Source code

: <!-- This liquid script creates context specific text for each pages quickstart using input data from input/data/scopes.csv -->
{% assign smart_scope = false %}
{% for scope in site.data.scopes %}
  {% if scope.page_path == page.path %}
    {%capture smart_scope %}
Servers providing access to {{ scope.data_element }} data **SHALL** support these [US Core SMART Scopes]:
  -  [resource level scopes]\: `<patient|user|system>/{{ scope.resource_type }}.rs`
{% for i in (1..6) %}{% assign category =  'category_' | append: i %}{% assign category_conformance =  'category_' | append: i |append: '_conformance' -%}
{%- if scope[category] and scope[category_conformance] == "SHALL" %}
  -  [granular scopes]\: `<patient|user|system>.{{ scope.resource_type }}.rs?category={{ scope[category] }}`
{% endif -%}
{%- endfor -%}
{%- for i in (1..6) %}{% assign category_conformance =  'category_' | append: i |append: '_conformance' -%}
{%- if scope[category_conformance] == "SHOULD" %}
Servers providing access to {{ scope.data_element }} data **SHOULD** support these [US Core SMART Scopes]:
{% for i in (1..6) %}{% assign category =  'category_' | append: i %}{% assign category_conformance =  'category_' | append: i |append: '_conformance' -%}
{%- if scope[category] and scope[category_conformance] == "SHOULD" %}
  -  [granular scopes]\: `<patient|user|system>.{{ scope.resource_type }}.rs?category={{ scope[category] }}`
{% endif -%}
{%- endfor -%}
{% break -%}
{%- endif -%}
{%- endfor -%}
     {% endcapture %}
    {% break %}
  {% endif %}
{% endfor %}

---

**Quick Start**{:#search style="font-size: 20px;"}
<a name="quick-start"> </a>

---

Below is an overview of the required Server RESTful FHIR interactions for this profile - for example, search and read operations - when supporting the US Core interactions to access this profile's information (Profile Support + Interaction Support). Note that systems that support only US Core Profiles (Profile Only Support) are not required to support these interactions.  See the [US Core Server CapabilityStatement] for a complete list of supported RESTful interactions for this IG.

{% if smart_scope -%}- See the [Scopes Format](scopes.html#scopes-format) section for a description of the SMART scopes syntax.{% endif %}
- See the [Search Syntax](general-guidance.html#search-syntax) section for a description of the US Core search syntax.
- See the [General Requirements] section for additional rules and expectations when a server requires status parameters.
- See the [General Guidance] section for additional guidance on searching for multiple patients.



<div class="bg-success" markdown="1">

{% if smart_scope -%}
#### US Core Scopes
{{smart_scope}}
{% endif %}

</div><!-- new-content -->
--
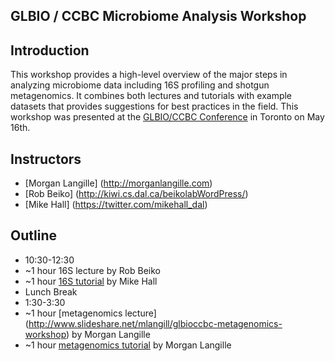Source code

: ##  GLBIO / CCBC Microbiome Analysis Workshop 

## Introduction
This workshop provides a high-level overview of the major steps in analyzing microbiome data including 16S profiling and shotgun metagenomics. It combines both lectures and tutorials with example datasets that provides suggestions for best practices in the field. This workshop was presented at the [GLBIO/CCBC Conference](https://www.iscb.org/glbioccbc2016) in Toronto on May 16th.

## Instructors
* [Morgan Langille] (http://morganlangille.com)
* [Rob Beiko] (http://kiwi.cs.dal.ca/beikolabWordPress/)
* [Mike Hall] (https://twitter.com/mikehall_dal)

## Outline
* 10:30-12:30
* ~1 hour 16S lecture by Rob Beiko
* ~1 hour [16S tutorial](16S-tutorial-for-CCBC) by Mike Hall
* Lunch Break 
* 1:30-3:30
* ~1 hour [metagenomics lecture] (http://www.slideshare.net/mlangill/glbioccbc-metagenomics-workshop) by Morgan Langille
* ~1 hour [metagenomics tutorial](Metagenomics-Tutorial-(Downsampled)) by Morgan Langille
==
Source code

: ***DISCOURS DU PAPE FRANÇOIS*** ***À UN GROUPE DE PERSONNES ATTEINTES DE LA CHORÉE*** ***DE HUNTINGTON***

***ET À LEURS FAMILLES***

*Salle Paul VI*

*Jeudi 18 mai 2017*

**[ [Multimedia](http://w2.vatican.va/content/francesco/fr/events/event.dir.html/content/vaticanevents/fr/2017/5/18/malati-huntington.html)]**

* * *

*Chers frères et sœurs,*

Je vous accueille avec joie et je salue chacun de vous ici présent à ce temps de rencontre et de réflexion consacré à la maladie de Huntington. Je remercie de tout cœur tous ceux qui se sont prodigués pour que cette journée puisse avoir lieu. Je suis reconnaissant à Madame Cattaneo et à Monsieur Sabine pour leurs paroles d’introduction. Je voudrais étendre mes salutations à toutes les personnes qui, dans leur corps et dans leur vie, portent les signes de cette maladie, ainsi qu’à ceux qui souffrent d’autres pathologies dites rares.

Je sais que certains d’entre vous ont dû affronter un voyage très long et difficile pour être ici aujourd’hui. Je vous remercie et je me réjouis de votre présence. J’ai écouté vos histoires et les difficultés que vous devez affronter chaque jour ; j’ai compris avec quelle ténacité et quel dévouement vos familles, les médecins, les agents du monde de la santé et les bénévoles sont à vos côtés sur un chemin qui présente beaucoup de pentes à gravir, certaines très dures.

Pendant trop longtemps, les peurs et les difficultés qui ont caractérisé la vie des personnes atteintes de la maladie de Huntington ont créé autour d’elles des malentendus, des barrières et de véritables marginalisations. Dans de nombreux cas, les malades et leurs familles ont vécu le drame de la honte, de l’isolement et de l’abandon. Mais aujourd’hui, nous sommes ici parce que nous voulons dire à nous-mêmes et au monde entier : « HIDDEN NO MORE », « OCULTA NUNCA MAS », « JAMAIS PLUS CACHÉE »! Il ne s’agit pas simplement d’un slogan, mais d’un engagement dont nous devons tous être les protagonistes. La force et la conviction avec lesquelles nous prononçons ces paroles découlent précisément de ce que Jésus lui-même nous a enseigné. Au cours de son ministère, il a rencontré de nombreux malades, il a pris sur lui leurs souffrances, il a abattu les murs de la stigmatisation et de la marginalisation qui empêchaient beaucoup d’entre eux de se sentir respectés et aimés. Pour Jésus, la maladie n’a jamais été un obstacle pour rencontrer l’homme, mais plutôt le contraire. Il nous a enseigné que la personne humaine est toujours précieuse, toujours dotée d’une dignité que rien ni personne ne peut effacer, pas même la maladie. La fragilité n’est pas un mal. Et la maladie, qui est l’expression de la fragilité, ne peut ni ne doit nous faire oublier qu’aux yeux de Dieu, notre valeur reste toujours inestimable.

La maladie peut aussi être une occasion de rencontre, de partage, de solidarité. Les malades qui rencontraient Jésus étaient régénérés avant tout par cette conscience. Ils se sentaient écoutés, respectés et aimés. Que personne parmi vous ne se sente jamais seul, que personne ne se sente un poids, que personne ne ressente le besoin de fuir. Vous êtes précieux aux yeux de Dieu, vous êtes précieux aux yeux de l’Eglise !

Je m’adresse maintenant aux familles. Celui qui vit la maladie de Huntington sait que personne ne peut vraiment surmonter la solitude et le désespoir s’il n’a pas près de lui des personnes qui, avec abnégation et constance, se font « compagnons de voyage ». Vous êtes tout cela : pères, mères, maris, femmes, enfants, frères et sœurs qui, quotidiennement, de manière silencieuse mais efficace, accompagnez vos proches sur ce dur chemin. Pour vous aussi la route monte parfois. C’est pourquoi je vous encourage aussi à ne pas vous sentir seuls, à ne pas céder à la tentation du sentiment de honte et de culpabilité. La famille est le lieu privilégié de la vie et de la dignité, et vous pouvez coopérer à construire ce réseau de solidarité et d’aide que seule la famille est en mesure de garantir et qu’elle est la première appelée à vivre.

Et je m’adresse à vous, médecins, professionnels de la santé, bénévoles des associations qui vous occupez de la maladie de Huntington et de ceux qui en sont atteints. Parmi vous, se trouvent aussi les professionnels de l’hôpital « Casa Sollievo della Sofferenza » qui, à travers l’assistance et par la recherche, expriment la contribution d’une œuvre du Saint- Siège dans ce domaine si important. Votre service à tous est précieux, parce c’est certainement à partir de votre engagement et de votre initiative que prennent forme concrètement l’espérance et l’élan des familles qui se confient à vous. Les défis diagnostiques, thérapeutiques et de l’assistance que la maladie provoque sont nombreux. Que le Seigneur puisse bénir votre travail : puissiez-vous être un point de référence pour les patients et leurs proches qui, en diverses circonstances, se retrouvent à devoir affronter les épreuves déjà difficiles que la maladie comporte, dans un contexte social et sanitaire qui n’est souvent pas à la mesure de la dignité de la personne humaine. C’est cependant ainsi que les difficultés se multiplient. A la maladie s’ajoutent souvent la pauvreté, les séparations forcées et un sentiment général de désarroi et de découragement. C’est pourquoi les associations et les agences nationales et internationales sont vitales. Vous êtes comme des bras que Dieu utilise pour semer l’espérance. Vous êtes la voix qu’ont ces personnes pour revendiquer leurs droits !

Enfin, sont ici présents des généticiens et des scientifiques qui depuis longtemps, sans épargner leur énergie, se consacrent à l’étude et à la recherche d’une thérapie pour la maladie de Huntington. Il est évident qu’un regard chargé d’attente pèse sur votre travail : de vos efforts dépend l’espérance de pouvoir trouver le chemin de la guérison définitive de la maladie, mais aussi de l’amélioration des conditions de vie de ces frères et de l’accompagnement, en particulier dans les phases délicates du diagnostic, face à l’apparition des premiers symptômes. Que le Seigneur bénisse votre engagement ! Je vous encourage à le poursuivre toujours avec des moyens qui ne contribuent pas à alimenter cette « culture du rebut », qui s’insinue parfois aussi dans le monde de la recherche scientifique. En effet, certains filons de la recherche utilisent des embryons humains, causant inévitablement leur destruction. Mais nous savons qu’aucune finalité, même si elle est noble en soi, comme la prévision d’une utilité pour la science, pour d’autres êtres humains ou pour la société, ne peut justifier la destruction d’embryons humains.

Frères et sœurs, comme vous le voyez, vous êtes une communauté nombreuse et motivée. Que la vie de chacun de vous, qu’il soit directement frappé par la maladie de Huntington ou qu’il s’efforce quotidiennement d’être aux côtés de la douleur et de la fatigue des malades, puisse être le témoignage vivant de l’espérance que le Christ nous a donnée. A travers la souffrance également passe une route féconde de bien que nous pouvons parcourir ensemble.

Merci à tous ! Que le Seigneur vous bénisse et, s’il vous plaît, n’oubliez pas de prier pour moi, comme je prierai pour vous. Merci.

# Assignment
All lines in the listing above from the line containing "- See the [General Guidance]" to the line containing "</div><!-- new-content -->", inclusive, should be retyped exactly; no other lines should appear.

# Written answer
- See the [General Guidance] section for additional guidance on searching for multiple patients.



<div class="bg-success" markdown="1">

{% if smart_scope -%}
#### US Core Scopes
{{smart_scope}}
{% endif %}

</div><!-- new-content -->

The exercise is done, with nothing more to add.